The Backstory – Finding a Lost Classic

This is the backstory to the recently re-discovered classic book, Principles of Mass and Flow Production.

PMFP Cover webTo most people, the history of progressive management begins and ends with Toyota. It seems as if Toyota developed everything of importance: the principles, the methods and tools, and so on. From a historical perspective, the Toyota-centered view of the development of progressive management, whose objective is to achieve flow, is not accurate. Toyota built on the ideas of others, improved various ideas (sometimes greatly so), discovered independently what others discovered previously, added many of their own unique ideas, and so on. From this, they created the coherent system of progressive management that we so admire but struggle greatly to even partly imitate.

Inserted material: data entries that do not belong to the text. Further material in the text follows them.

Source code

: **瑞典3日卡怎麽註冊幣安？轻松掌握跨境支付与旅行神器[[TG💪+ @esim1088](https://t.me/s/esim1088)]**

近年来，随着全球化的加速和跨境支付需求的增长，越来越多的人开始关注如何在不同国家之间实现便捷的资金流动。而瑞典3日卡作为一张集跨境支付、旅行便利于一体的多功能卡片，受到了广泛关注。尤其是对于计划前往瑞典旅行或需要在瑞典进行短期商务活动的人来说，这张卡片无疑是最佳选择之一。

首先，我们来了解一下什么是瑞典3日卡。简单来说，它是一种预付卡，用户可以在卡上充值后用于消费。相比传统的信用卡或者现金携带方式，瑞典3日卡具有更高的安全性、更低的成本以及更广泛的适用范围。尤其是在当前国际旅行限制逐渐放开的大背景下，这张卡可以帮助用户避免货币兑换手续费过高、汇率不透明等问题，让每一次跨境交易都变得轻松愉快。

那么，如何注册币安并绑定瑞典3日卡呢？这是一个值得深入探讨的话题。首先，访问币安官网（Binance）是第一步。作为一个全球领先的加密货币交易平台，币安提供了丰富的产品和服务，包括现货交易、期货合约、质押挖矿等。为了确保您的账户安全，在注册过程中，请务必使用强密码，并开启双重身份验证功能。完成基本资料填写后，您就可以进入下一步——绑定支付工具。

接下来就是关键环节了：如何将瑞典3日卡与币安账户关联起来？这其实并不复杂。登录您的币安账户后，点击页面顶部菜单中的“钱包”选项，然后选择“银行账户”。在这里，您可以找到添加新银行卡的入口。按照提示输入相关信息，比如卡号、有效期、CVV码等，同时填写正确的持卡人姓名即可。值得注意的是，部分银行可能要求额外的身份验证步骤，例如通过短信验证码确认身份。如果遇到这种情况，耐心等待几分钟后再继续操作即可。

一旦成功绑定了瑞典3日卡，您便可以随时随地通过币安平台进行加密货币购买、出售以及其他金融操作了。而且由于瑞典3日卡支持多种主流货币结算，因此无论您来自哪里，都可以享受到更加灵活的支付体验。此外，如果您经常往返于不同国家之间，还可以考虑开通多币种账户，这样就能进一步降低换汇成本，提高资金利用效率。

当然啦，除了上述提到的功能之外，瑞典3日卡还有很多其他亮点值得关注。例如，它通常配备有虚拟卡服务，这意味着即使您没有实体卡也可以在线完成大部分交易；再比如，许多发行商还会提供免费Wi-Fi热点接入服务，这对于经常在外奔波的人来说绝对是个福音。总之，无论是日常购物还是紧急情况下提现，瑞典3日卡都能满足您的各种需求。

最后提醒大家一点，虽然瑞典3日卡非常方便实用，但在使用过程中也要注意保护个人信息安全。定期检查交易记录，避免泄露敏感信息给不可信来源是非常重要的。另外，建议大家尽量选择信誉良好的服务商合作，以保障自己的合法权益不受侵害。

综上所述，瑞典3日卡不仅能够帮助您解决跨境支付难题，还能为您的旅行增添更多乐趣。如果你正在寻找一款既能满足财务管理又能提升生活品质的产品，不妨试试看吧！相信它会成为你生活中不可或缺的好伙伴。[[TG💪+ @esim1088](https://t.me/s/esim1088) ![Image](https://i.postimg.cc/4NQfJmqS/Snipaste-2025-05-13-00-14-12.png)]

But another company came close to achieving what Toyota had accomplished in the post World-War II period up to about 1970, minus kanban. The company was Morris Motors, a British automaker that held a commanding market share in the UK in the the 1920s and 1930s. The architect of their flow production system, beginning in the engine shop (as did Toyota) was a mechanical engineer named Frank George Woollard (1883-1957). Woollard’s work in the 1920s and 1930s makes clear that efforts to achieve flow drive everyone to the same principles and practices.

I came across Woollard’s book, Principles of Mass and Flow Production, (originally published in 1954), in a footnote in the 1959 book The Motor Industry, a landmark study of the British automotive industry from the early 1900s to 1957, written by economists George Maxcy and Aubrey Silberston (a book that heavily influenced Eiji Toyoda). When I came across the footnote in 2007, I could not believe my eyes. I had in my possession every book on progressive management dating from the 1880s to present – or so I thought. I found a used copy of Woollard’s book online and immediately purchased it. I tore into it upon its arrival and could not believe what I was reading. I said to myself, “I have to re-publish this book. It’s amazing!” And so that’s what I did. I located pristine (unmarked) used copies of Woollard’s book and of conference proceedings that contained his landmark 1925 paper, “Some Notes on British Methods of Continuous Production.” These were needed to create digitized images of the original works for re-publication. This was exciting stuff!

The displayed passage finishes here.